**EXERCISE INSTRUCTIONS:** Search the entries below for the string "requires" and copy the lines that hold it.

(Stored items)
○ ○ ○ ○ ○ ○ ○

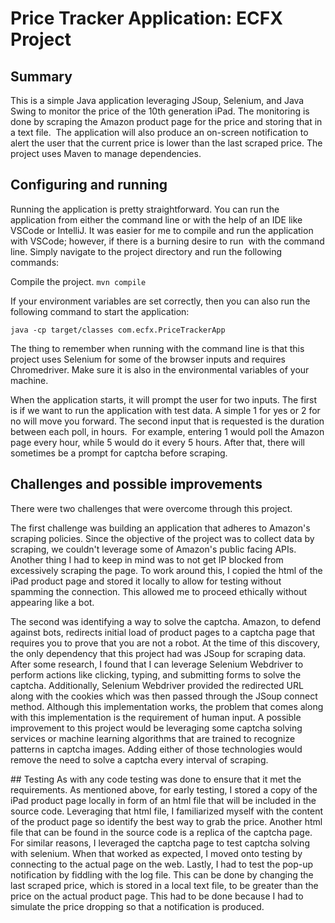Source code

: # Price Tracker Application: ECFX Project

## Summary
This is a simple Java application leveraging JSoup, Selenium, and Java Swing to monitor the price of the 10th generation iPad. The monitoring is done by scraping the Amazon product page for the price and storing that in a text file. 
The application will also produce an on-screen notification to alert the user that the current price is lower than the last scraped price. The project uses Maven to manage dependencies.


## Configuring and running
Running the application is pretty straightforward. You can run the application from either the command line or with the help of an IDE like VSCode or IntelliJ. It was easier for me to compile and run the application with VSCode; however, if there is a burning desire to run 
with the command line. Simply navigate to the project directory and run the following commands:

Compile the project.
```mvn compile```

If your environment variables are set correctly, then you can also run the following command to start the application:

```java -cp target/classes com.ecfx.PriceTrackerApp```

The thing to remember when running with the command line is that this project uses Selenium for some of the browser inputs and requires Chromedriver. Make sure it is also in the environmental variables of your machine.

When the application starts, it will prompt the user for two inputs. The first is if we want to run the application with test data. A simple 1 for yes or 2 for no will move you forward. The second input that is requested is the duration between each poll, in hours. 
For example, entering 1 would poll the Amazon page every hour, while 5 would do it every 5 hours. After that, there will sometimes be a prompt for captcha before scraping.


## Challenges and possible improvements
There were two challenges that were overcome through this project. 

The first challenge was building an application that adheres to Amazon's scraping policies. Since the objective of the project was to collect data by scraping, we couldn't leverage some of Amazon's public facing APIs. Another thing I had to keep in mind was to not get IP blocked from
excessively scraping the page. To work around this, I copied the html of the iPad product page and stored it locally to allow for testing without spamming the connection. This allowed me to proceed ethically without appearing like a bot.

The second was identifying a way to solve the captcha. Amazon, to defend against bots, redirects initial load of product pages to a captcha page that requires you to prove that you are not a robot. 
At the time of this discovery, the only dependency that this project had was JSoup for scraping data. After some research, I found that I can leverage Selenium Webdriver to perform actions like clicking, typing, and submitting forms to solve the captcha. Additionally, Selenium Webdriver provided
the redirected URL along with the cookies which was then passed through the JSoup connect method. Although this implementation works, the problem that comes along with this implementation is the requirement of human input. A possible improvement to this project would be 
leveraging some captcha solving services or machine learning algorithms that are trained to recognize patterns in captcha images. Adding either of those technologies would remove the need to solve a captcha every interval of scraping.

## Testing
As with any code testing was done to ensure that it met the requirements. As mentioned above, for early testing, I stored a copy of the iPad product page locally in form of an html file that will be included in the source code. Leveraging that html file, I familiarized myself 
with the content of the product page so identify the best way to grab the price. Another html file that can be found in the source code is a replica of the captcha page. For similar reasons, I leveraged the captcha page to test captcha solving with selenium. When that worked as expected,
I moved onto testing by connecting to the actual page on the web. Lastly, I had to test the pop-up notification by fiddling with the log file. This can be done by changing the last scraped price, which is stored in a local text file, to be greater than the price on the actual product page.
This had to be done because I had to simulate the price dropping so that a notification is produced.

○ ○ ○ ○ ○ ○ ○

**FINAL ANSWER:**
The thing to remember when running with the command line is that this project uses Selenium for some of the browser inputs and requires Chromedriver. Make sure it is also in the environmental variables of your machine.
The second was identifying a way to solve the captcha. Amazon, to defend against bots, redirects initial load of product pages to a captcha page that requires you to prove that you are not a robot. 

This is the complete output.